I’ve been wondering what are the caveats with relying on Sharpe ratio to measure how much risk was taken to get an investment’s returns.
For example, Titan touts a high Sharpe ratio, and frames its marketing like it’s better than the S&P in every way with no downside: see https://www.lesswrong.com/posts/59oPYfFJjYn3BBBwi/titan-the-wealthfront-of-active-stock-picking-what-s-the
But doesn’t EMH imply that all Sharpe ratios long term will tend to the same average value, i.e. no one can have a sufficiently replicable strategy that gives more returns without more risk?
And in the case of Titan, is the “catch” to their Sharpe ratio that they have higher downside exposure to momentum reversal and multiple contraction?
It might be out of the scope of what you're asking but personnaly I'm very interested in the philosophical constraints of the models used in economics.
Specifically, I found that I can learn on pretty much any theoretical model of finance quite easily if I spend enough time on the internet.
But, in the process of reading about it, it's actually very hard to know if it takes for granted a specific philosophical model with specific restraints.
I lack a global understanding of the philosophy of economics and it worries me given the supposed hegemony of the US-born humans in financial science as well as the usual cultural disdain towards "left" ideas, socialist and communist offshoots etc. Be it conscious or not.
I'd be interested in reading a review / summary of PIMCO's An Asset Allocation Primer: Connecting Markowitz, Kelly and Risk Parity (or a post that otherwise covers the same material).

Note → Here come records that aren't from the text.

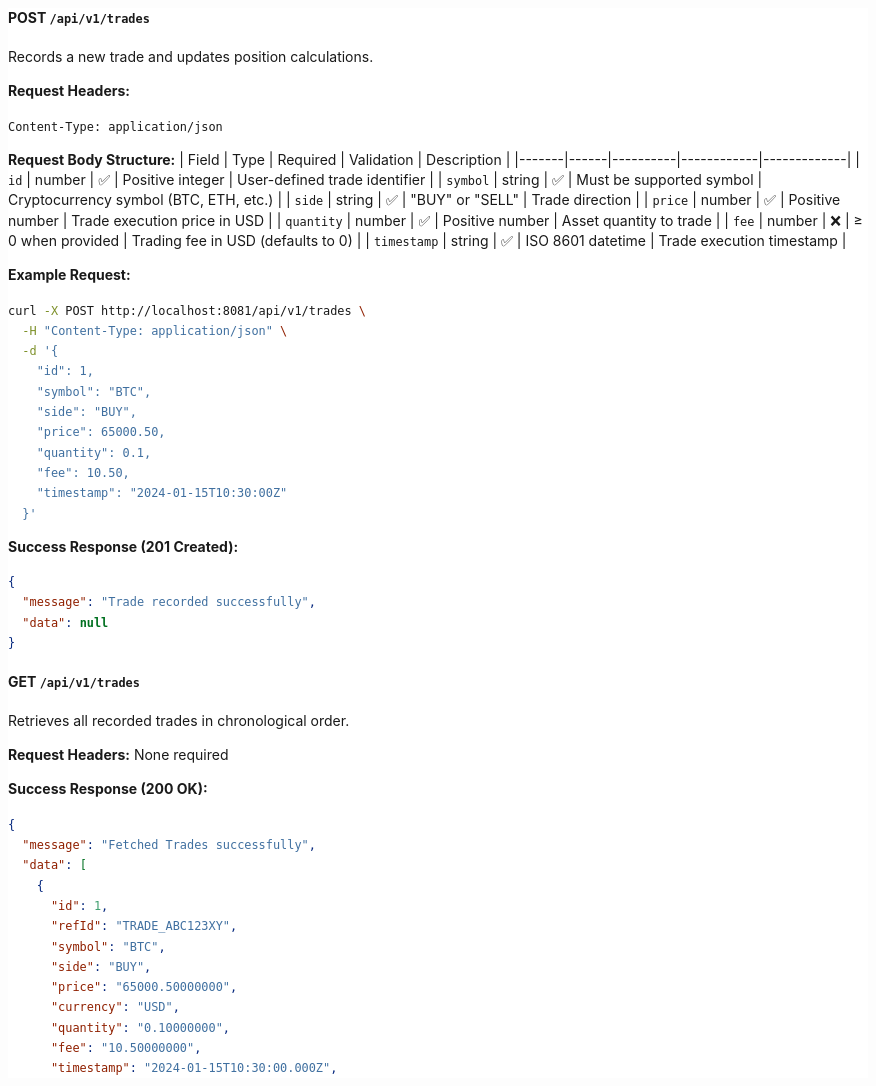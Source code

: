 #### POST `/api/v1/trades`
Records a new trade and updates position calculations.

**Request Headers:**
```
Content-Type: application/json
```

**Request Body Structure:**
| Field | Type | Required | Validation | Description |
|-------|------|----------|------------|-------------|
| `id` | number | ✅ | Positive integer | User-defined trade identifier |
| `symbol` | string | ✅ | Must be supported symbol | Cryptocurrency symbol (BTC, ETH, etc.) |
| `side` | string | ✅ | "BUY" or "SELL" | Trade direction |
| `price` | number | ✅ | Positive number | Trade execution price in USD |
| `quantity` | number | ✅ | Positive number | Asset quantity to trade |
| `fee` | number | ❌ | ≥ 0 when provided | Trading fee in USD (defaults to 0) |
| `timestamp` | string | ✅ | ISO 8601 datetime | Trade execution timestamp |

**Example Request:**
```bash
curl -X POST http://localhost:8081/api/v1/trades \
  -H "Content-Type: application/json" \
  -d '{
    "id": 1,
    "symbol": "BTC",
    "side": "BUY",
    "price": 65000.50,
    "quantity": 0.1,
    "fee": 10.50,
    "timestamp": "2024-01-15T10:30:00Z"
  }'
```

**Success Response (201 Created):**
```json
{
  "message": "Trade recorded successfully",
  "data": null
}
```

#### GET `/api/v1/trades`
Retrieves all recorded trades in chronological order.

**Request Headers:** None required

**Success Response (200 OK):**
```json
{
  "message": "Fetched Trades successfully",
  "data": [
    {
      "id": 1,
      "refId": "TRADE_ABC123XY",
      "symbol": "BTC",
      "side": "BUY",
      "price": "65000.50000000",
      "currency": "USD",
      "quantity": "0.10000000",
      "fee": "10.50000000",
      "timestamp": "2024-01-15T10:30:00.000Z",
```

I have a rough idea about what M1 and M2 and how banks create M2 money but at the same time I uncertain that I understand the subject well. Especially, when it comes about reasoning about what that means for society. The fact that there are a lot of conspiracy theories around the topic makes it harder to trust sources on the internet to give a good explanation of the topic.
Why are people willing to hold so much government debts at zero percent interest rates? Why don't the institutions that hold so much debt instead buy index funds?
A post on the absolute basics of how stocks work, written for an intelligent, open-minded, yet totally uninformed audience.
It could cover info on how and why stock gets created in the first place, regulatory agencies and what they do, what benefits and risks are attached to stock ownership, the different ways it can earn money for its owners, and then get into the more theoretical stuff and weird behavior that tends to get talked about more.
The reason I'd like to read this is that I've picked up all my (limited) financial knowledge from conversations, news articles, and podcasts. I've never tried to understand finance from the ground up, so my knowledge feels very patchy.
If that offer is still active, I, as an abstract thinker, formalism lover, and mathematical symbols worshipper, would very much enjoy a palatable door of entry into the world of finance. I've read so much, but grew so little, feeling like reading reflections of shadows in muddle puddles in a cave (Allegory of the cave).
1) Meta-level post listing interesting sources to learn different aspects: assets pricing, relevant parts of macro (for example, it seems that in academia, there's a number of different, conflicting, business cycle theories - but as financial institutions actually have skin in the game, it'd seem reasonable that they came up with a "correct" version of it), HFT, general info.
2) Examples of (obviously, already-dead) strategies that made significant profit before - if such descriptions are available anywhere.
2) Books reviews - having recently read Flash Boys and When Genius Failed, I'd be really interested in an expert evaluation of those. Also, other books recommendations (as in 1), but with a more documentary(or even fiction?)-focus.
I think there are a lot of good sources out there on finance, and a LW author wouldn’t necessarily have any particular credibility or special knowledge on the subject.